The Moab Cluster ManagerTM allows global, external and internal Allocation Manager parameters to be set quickly and easily.
An allocation manager (also known as an allocation bank or cpu bank) is a software system which manages resource allocations where a resource allocation grants a job a right to use a particular amount of resources. This is not the right place for a full allocations manager overview but a brief review may point out the value in using such a system.
An allocation manager functions much like a bank in that it provides a form a currency which allows jobs to run on an HPC system. The owners of the resource (cluster/supercomputer) determine how they want the system to be used (often via an allocations committee) over a particular timeframe, often a month, quarter, or year. To enforce their decisions, they distribute allocations to various projects via various accounts and assign each account an account manager. These allocations can be for use particular machines or globally usable. They can also have activation and expiration dates associated with them. All transaction information is typically stored in a database or directory server allowing extensive statistical and allocation tracking.
Each account manager determines how the allocations are made available to individual users within his project. Allocation manager managers such as PNNL's QBank allow the account manager to dedicate portions of the overall allocation to individual users, specify some of allocations as 'shared' by all users, and hold some of the allocations in reserve for later use.

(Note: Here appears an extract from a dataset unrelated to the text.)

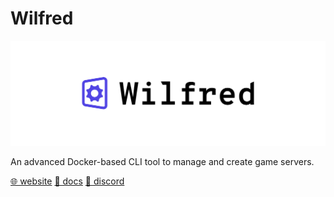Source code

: # Wilfred

![Wilfred](./../social-banner.png)

An advanced Docker-based CLI tool to manage and create game servers.

[🌐 website](https://wilfredproject.org) [📄 docs](https://docs.wilfredproject.org) [💬 discord](https://wilfredproject.org/discord)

When using an allocations manager each job must be associated with an account. To accomplish this with minimal user impact, the allocation manager could be set up to handle default accounts on a per user basis. However, as is often the case, some users may be active on more than one project and thus have access to more than one account. In these situations, a mechanism, such as a job command file keyword, should be provided to allow a user to specify which account should be associated with the job.
The amount of each job's allocation charge is directly associated with the amount of resources used (i.e. processors) by that job and the amount of time it was used for. Optionally, the allocation manager can also be configured to charge accounts varying amounts based on the QOS desired by the job, the type of compute resources used, and/or the time when the resources were used (both in terms of time of day and day of week).
The allocation manager interface provides near
real-time allocation management, giving a great deal of flexibility and
control over how available compute resources are used over the medium and
long term and works hand in hand with other job management features such
as Maui's throttling policies and fairshare mechanism.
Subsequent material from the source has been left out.